4. Data Security. Throughout its lifecycle, data must be protected in a manner that is defined by the policies and procedures of GSA. The Information Security Office (IS) should be contacted directly if at any point there is concern or questions regarding any aspect of GSA data, to include but not limited to topics in access control, processing, or handling instructions.
5. Data Sharing. All data sharing efforts within GSA must meet agency-wide statutory, regulatory, and security mandates.
a. Internal. To maximize its use of information, GSA must enable the frictionless-flow of data within the agency. Data should be made available in a timely and responsive manner subject to applicable data sharing agreements (refer to #4 in Appendix C) and in support of the following strategic goals:
(1) IT Modernization: Provide a modern/streamlined experience for employees.
(2) Data Management: Unleash the power of data to inform and drive decision-making.
(3) Customer Experience: Deliver service comparable to leading private sector companies.
b.

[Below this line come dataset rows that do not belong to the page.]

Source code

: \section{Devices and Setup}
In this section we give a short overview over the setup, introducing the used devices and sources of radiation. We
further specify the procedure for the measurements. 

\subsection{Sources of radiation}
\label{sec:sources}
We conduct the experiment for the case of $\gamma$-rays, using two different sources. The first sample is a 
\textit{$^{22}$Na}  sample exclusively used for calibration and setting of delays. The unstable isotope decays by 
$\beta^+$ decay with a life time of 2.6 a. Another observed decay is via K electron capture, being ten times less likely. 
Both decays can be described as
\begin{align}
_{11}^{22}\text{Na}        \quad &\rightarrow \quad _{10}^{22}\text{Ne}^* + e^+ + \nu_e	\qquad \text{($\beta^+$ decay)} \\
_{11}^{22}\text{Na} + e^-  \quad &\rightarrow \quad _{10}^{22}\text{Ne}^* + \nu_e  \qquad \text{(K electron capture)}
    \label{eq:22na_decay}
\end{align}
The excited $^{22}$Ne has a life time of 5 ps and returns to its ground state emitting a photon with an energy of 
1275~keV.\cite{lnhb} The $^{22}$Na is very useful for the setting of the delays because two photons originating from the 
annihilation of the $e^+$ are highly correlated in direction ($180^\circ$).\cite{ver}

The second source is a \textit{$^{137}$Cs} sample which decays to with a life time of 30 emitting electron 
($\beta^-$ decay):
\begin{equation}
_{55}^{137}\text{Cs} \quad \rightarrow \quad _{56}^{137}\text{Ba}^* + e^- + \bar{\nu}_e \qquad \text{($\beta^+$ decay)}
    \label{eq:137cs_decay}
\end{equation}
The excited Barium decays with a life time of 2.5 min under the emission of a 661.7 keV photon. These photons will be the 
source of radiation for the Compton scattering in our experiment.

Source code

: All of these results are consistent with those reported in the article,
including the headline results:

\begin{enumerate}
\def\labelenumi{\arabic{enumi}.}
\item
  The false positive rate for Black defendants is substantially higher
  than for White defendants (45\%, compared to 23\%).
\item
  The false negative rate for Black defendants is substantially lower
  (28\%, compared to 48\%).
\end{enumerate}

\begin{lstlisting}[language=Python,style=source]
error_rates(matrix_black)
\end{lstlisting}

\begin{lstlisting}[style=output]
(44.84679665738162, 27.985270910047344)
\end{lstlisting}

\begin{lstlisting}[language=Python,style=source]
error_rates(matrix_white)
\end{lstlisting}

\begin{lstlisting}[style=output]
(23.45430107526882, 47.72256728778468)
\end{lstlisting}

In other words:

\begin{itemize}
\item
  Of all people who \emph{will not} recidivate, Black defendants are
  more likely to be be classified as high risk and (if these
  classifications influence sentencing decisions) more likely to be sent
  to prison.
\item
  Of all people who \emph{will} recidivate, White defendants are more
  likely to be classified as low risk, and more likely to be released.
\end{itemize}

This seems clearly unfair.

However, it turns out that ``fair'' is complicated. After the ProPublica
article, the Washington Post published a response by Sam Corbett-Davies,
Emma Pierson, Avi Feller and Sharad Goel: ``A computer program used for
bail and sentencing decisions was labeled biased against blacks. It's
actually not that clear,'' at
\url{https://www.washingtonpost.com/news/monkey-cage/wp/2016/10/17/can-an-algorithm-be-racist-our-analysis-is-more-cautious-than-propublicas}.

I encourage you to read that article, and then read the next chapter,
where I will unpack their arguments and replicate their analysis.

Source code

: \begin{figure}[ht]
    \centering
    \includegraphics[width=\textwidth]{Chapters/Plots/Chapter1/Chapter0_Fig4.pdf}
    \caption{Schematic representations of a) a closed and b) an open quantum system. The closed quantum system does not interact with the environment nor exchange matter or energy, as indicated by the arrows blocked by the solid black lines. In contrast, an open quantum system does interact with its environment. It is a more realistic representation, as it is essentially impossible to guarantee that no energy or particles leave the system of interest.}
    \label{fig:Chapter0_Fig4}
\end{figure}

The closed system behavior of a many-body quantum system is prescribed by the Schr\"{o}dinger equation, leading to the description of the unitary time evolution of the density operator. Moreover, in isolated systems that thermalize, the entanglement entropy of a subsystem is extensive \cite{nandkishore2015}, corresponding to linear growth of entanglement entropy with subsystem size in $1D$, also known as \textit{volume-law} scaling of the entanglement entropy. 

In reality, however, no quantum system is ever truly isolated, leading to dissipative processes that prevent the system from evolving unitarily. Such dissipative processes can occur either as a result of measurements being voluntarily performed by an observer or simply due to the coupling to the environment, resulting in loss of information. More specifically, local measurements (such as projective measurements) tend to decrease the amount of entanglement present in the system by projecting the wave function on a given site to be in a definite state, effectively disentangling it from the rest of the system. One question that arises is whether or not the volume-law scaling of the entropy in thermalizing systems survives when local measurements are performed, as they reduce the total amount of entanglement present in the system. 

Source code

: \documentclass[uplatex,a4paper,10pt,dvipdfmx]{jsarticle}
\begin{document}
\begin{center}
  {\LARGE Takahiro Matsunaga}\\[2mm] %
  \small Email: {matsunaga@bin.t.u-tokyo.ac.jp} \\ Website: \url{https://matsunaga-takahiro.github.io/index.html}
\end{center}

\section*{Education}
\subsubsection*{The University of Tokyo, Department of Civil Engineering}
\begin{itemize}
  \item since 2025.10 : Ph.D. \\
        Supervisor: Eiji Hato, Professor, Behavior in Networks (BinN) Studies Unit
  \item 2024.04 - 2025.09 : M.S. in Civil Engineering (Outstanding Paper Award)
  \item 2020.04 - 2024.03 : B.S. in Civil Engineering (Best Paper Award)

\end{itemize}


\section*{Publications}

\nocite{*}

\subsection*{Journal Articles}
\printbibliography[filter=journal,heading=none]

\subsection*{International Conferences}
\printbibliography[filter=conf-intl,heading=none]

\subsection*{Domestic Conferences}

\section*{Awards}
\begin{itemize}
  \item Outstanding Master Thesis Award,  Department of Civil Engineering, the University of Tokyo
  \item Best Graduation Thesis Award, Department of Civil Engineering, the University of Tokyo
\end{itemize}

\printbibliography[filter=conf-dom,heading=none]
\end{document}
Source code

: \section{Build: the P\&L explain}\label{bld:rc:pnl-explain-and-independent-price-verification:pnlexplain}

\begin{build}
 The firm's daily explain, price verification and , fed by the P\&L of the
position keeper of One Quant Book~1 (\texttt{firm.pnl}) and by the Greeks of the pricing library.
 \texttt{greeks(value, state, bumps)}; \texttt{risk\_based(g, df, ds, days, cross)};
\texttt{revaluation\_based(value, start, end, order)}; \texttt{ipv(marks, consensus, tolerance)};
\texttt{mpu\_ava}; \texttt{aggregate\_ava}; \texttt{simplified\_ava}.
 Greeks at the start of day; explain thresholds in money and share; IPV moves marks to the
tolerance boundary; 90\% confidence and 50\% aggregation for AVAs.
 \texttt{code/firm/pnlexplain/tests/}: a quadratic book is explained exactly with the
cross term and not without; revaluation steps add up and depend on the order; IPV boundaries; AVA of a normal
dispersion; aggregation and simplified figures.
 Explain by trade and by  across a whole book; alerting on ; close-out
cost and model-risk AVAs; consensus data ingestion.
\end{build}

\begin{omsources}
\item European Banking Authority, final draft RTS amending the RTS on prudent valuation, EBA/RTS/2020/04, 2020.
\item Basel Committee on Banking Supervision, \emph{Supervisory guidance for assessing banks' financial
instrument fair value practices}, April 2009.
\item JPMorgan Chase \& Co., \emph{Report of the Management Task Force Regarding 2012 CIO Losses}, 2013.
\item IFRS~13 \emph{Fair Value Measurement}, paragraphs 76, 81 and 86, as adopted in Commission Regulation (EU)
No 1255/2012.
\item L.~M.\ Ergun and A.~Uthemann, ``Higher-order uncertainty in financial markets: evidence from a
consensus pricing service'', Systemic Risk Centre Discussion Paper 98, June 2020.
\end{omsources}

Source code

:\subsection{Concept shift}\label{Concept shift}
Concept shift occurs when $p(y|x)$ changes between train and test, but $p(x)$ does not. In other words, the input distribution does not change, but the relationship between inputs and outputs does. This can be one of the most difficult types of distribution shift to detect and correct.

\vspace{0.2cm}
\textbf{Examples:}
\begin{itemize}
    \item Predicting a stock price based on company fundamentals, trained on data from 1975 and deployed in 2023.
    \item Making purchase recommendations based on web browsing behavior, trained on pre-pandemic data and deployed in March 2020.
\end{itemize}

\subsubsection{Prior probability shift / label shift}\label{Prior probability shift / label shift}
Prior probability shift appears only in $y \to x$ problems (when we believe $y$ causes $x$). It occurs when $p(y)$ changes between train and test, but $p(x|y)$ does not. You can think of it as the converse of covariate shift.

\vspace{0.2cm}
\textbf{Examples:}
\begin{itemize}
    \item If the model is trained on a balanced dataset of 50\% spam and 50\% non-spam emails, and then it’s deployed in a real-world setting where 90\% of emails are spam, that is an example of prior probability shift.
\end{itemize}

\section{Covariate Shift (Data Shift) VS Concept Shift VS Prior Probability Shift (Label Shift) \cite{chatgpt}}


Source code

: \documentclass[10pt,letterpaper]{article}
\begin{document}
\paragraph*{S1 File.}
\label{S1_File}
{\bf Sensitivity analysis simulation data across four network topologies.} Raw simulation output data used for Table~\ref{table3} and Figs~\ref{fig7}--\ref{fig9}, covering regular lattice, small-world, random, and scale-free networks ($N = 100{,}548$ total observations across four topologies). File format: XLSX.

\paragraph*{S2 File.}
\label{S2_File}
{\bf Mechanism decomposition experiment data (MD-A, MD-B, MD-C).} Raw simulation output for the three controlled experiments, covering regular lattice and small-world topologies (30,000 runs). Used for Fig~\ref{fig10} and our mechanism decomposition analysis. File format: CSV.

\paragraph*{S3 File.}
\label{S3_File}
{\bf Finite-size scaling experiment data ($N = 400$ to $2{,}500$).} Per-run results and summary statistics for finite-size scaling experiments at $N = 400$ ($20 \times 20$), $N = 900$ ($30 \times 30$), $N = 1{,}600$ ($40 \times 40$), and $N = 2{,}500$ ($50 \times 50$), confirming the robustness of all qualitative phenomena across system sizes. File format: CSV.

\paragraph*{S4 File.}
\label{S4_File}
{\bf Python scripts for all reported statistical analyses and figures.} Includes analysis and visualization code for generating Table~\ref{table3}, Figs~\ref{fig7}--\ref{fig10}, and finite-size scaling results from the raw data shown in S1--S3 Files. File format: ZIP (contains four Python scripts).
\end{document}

External. GSA’s default position will be to share information openly with the public while meeting existing requirements that protect the release of inappropriate data. The example guidelines illustrated in Appendix A identify criteria that will allow GSA to fully participate in DATA.gov submissions. As other external data sharing programs are formalized, additional processes must be customized according to unique considerations.
APPENDIX A
DATA.gov Submissions
1. Background. DATA.gov is an initiative to allow the public to easily find, download, and use data sets that are generated and held by the Federal government. Improving access to agencies' data can help foster innovation and fuel the knowledge economy as well as increase transparency. DATA.gov will enable the public to participate in research and discovery by providing data from which they can build applications and conduct independent analyses.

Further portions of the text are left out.